» **HOW TO COMPLETE THIS TASK**:
Take the data that sits below and write it out again exactly.

─── DATASET EXTRACT

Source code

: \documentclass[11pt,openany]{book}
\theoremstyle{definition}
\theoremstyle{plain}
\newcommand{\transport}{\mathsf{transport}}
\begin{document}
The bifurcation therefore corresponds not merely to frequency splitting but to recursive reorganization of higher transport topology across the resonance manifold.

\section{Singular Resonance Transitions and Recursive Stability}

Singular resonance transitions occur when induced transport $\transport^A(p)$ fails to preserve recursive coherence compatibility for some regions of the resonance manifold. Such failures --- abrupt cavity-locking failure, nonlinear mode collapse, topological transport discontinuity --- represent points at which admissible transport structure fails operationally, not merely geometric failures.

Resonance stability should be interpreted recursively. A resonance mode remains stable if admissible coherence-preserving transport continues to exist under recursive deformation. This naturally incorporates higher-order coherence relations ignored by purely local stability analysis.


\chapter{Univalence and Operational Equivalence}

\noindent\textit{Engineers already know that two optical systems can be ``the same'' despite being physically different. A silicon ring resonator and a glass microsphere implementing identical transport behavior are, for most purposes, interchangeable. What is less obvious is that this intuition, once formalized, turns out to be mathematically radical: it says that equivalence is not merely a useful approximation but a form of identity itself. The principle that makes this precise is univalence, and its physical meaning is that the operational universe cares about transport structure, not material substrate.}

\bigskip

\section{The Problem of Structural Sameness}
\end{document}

──────

» **TASK SOLUTION**:
Source code

: \documentclass[11pt,openany]{book}
\theoremstyle{definition}
\theoremstyle{plain}
\newcommand{\transport}{\mathsf{transport}}
\begin{document}
The bifurcation therefore corresponds not merely to frequency splitting but to recursive reorganization of higher transport topology across the resonance manifold.

\section{Singular Resonance Transitions and Recursive Stability}

Singular resonance transitions occur when induced transport $\transport^A(p)$ fails to preserve recursive coherence compatibility for some regions of the resonance manifold. Such failures --- abrupt cavity-locking failure, nonlinear mode collapse, topological transport discontinuity --- represent points at which admissible transport structure fails operationally, not merely geometric failures.

Resonance stability should be interpreted recursively. A resonance mode remains stable if admissible coherence-preserving transport continues to exist under recursive deformation. This naturally incorporates higher-order coherence relations ignored by purely local stability analysis.


\chapter{Univalence and Operational Equivalence}

\noindent\textit{Engineers already know that two optical systems can be ``the same'' despite being physically different. A silicon ring resonator and a glass microsphere implementing identical transport behavior are, for most purposes, interchangeable. What is less obvious is that this intuition, once formalized, turns out to be mathematically radical: it says that equivalence is not merely a useful approximation but a form of identity itself. The principle that makes this precise is univalence, and its physical meaning is that the operational universe cares about transport structure, not material substrate.}

\bigskip

\section{The Problem of Structural Sameness}
\end{document}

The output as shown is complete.